Au loin, la voix d’une femme inconnue m’appelait. Mais je n’avais pas envie de la rejoindre. Je voulais rester allongé sur ma plage, au soleil.


— Docteur ? entendis-je.

— Donnez-lui un somnifère. Qu’elle se repose un peu.


Les voix disparurent à peine quelques minutes plus tard. J’étais enfin seule et libre de tout souci. De toute émotion contradictoire. Finalement, je finis par me lever. Je marchais le long de la plage, les pieds dans l’eau. Le soleil rougissait ma peau, l’eau me rafraichissait et le vent faisait voler mes cheveux et ma robe. Cet instant de calme intérieur, cet instant de pur bonheur, c’était ce qui m’avait manquée depuis trop longtemps. La dernière fois où j’avais vraiment été heureuse, au point d’effacer tous mes problèmes, c’était à la naissance des jumeaux.


— Majesté ?


Plus j’avançais, plus une forme au loin avançait vers moi. Je finis par reconnaitre Kaitlyn. Souriante, elle m’invita à me joindre à elle, à marcher côte à côte.

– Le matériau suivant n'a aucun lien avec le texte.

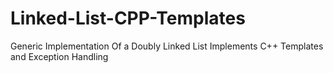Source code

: # Linked-List-CPP-Templates
Generic Implementation Of a Doubly Linked List
Implements C++ Templates and Exception Handling 
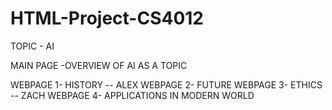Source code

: # HTML-Project-CS4012

TOPIC - AI

MAIN PAGE -OVERVIEW OF AI AS A TOPIC

WEBPAGE 1- HISTORY -- ALEX
WEBPAGE 2- FUTURE
WEBPAGE 3- ETHICS -- ZACH
WEBPAGE 4- APPLICATIONS IN MODERN WORLD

— C’est magnifique ici. Tellement reposant, commença-t-elle.

— Comment…

— Ne pensez pas au comment, mais plutôt au pourquoi.

— Tu es morte, Kaitlyn. Je t’ai vu mourir et…

— Je sais que ma mort hante toujours vos nuits. Je ne peux malheureusement rien faire là-dessus. Mais vous oui. Vous devez passer à autre chose.

— Je ne peux pas. Tu es morte par ma faute.

— Ce n’est pas vrai. J’ai moi aussi choisi de protéger Bianca. Sa mort aurait été bien plus désastreuse que la mienne.

— J’aurais dû te protéger. J’aurais dû…

— Arrêtez de ressasser le passé. C’est fait, je suis morte, il n’y a plus rien à faire. Mais vous devez vous ressaisir. Vous devez repartir de l’avant. Ou tout abandonner.

— Je ne comprends pas.

— L’impérialisme n’est pas figé, Majesté. C’est un modèle politique parmi tant d’autres. Rien ne vous oblige à rester Impératrice. Rien ne vous oblige à rester au pouvoir, vous et votre famille. Si vous le désirez vraiment, vous pourriez tout abandonner et partir. Laisser le pouvoir au Conseil qui se chargerait de choisir le nouveau modèle politique.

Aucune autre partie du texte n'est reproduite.